Ivi TV, which is available here, launched in September with plans to roll out new markets every 45 days or so. It says its next market will be Philadelphia.
"It's a little poetic that our next market to include is Philadelphia, Comcast's hometown. Despite spending millions of dollars lobbying DC in hopes to merge with NBC Universal, the proposed merger is increasingly being questioned and was just labeled as 'detrimental' for its impact on consumers and competition by Senate Commerce Chairman Jay Rockefeller," said Weaver, who last week met with Rockefeller's office, and many other lawmakers, in addition to the FCC, in opposition to the pending merger. "If the merger is approved, the FCC must include enforceable measures to prevent Comcast from monopolizing the content marketplace, limiting access to content for its online competitors, and further extorting consumers."
In November, ivi TV began streaming stations from L.A.

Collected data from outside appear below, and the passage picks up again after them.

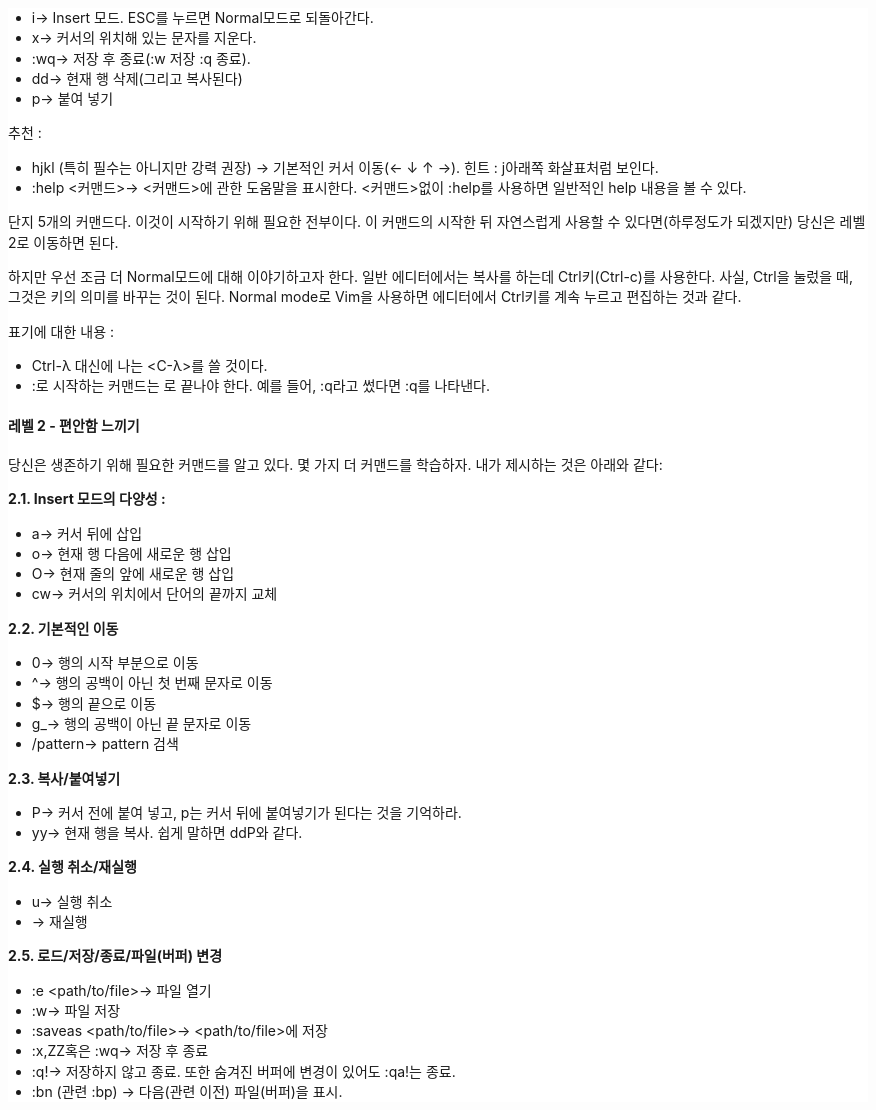 - i→ Insert 모드. ESC를 누르면 Normal모드로 되돌아간다.
- x→ 커서의 위치해 있는 문자를 지운다.
- :wq→ 저장 후 종료(:w 저장 :q 종료).
- dd→ 현재 행 삭제(그리고 복사된다)
- p→ 붙여 넣기

추천 :

- hjkl (특히 필수는 아니지만 강력 권장) → 기본적인 커서 이동(← ↓ ↑ →).
힌트 : j아래쪽 화살표처럼 보인다.
- :help <커맨드>→ <커맨드>에 관한 도움말을 표시한다. <커맨드>없이 :help를 사용하면 일반적인 help 내용을 볼 수 있다.

단지 5개의 커맨드다. 이것이 시작하기 위해 필요한 전부이다. 이 커맨드의 시작한 뒤 자연스럽게 사용할 수 있다면(하루정도가 되겠지만) 당신은 레벨 2로 이동하면 된다.

하지만 우선 조금 더 Normal모드에 대해 이야기하고자 한다. 일반 에디터에서는 복사를 하는데 Ctrl키(Ctrl-c)를 사용한다. 사실, Ctrl을 눌렀을 때, 그것은 키의 의미를 바꾸는 것이 된다. Normal mode로 Vim을 사용하면 에디터에서 Ctrl키를 계속 누르고 편집하는 것과 같다.

표기에 대한 내용 :

- Ctrl-λ 대신에 나는 <C-λ>를 쓸 것이다.
- :로 시작하는 커맨드는 <enter>로 끝나야 한다. 예를 들어, :q라고 썼다면 :q<enter>를 나타낸다.

#### 레벨 2 - 편안함 느끼기

당신은 생존하기 위해 필요한 커맨드를 알고 있다. 몇 가지 더 커맨드를 학습하자. 내가 제시하는 것은 아래와 같다:

**2.1. Insert 모드의 다양성 :**

- a→ 커서 뒤에 삽입
- o→ 현재 행 다음에 새로운 행 삽입
- O→ 현재 줄의 앞에 새로운 행 삽입
- cw→ 커서의 위치에서 단어의 끝까지 교체

**2.2. 기본적인 이동**

- 0→ 행의 시작 부분으로 이동
- ^→ 행의 공백이 아닌 첫 번째 문자로 이동
- $→ 행의 끝으로 이동
- g_→ 행의 공백이 아닌 끝 문자로 이동
- /pattern→ pattern 검색

**2.3. 복사/붙여넣기**

- P→ 커서 전에 붙여 넣고, p는 커서 뒤에 붙여넣기가 된다는 것을 기억하라.
- yy→ 현재 행을 복사. 쉽게 말하면 ddP와 같다.

**2.4. 실행 취소/재실행**

- u→ 실행 취소
- <C-r>→ 재실행

**2.5. 로드/저장/종료/파일(버퍼) 변경**

- :e <path/to/file>→ 파일 열기
- :w→ 파일 저장
- :saveas <path/to/file>→ <path/to/file>에 저장
- :x,ZZ혹은 :wq→ 저장 후 종료
- :q!→ 저장하지 않고 종료. 또한 숨겨진 버퍼에 변경이 있어도 :qa!는 종료.
- :bn (관련 :bp) → 다음(관련 이전) 파일(버퍼)을 표시.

Ivi TV is knee-deep in lawsuits brought by broadcasters attempting to make the company stop streaming TV programming over the Internet. ABC, CBS, FOX, NBC, PBS and a slew of other broadcasters say ivi TV is infringing on their copyrights for streaming the content without their authorization, claiming in their complaint filed in federal court in New York that ivi TV "launched their infringing Internet TV service to coincide with the start of the new fall television season."